### EXERCISE AIM
Search the records below for "start" and copy every line it turns up in.

### Data excerpts
§

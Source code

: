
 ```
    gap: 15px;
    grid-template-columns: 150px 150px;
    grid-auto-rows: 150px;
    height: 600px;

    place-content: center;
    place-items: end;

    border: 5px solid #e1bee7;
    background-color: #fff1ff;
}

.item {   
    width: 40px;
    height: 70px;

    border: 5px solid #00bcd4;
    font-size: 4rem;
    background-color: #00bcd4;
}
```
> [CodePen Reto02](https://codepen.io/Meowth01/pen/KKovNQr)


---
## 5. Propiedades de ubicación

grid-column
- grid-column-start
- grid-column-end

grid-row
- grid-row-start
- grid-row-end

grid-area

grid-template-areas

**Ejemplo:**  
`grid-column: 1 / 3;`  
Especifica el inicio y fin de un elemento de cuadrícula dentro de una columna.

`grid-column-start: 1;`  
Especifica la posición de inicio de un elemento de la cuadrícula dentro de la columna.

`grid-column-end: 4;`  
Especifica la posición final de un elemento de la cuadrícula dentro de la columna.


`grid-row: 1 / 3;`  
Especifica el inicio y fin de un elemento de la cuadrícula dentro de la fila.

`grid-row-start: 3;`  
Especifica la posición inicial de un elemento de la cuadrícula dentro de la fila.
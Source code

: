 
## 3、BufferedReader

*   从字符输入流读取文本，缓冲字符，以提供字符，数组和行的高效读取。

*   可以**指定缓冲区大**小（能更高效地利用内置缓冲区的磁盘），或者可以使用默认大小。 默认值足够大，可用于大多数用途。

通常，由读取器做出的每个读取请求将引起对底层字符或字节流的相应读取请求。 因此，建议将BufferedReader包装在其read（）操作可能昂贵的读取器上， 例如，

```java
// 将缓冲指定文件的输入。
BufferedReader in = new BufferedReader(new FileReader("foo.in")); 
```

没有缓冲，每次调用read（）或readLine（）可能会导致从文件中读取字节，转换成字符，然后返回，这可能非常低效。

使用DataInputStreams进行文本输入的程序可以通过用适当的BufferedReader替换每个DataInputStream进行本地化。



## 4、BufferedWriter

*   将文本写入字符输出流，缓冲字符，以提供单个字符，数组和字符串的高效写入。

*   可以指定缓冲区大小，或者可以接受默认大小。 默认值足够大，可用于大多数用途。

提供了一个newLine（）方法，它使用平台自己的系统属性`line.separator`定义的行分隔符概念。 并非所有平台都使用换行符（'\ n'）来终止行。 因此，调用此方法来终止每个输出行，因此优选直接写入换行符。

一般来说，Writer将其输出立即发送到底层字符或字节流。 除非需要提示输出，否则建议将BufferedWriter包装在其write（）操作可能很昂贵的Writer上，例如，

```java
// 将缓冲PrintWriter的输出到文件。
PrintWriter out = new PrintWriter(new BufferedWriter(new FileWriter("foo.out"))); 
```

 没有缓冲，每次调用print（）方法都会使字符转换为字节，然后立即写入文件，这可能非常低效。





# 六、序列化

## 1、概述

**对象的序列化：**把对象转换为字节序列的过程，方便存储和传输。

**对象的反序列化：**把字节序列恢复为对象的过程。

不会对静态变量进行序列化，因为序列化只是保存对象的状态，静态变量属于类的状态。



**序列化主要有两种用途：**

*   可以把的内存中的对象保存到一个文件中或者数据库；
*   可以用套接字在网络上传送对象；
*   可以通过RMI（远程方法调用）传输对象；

§

### ANSWER TO THIS EXERCISE
- grid-column-start
- grid-row-start
`grid-column-start: 1;`  
`grid-row-start: 3;`  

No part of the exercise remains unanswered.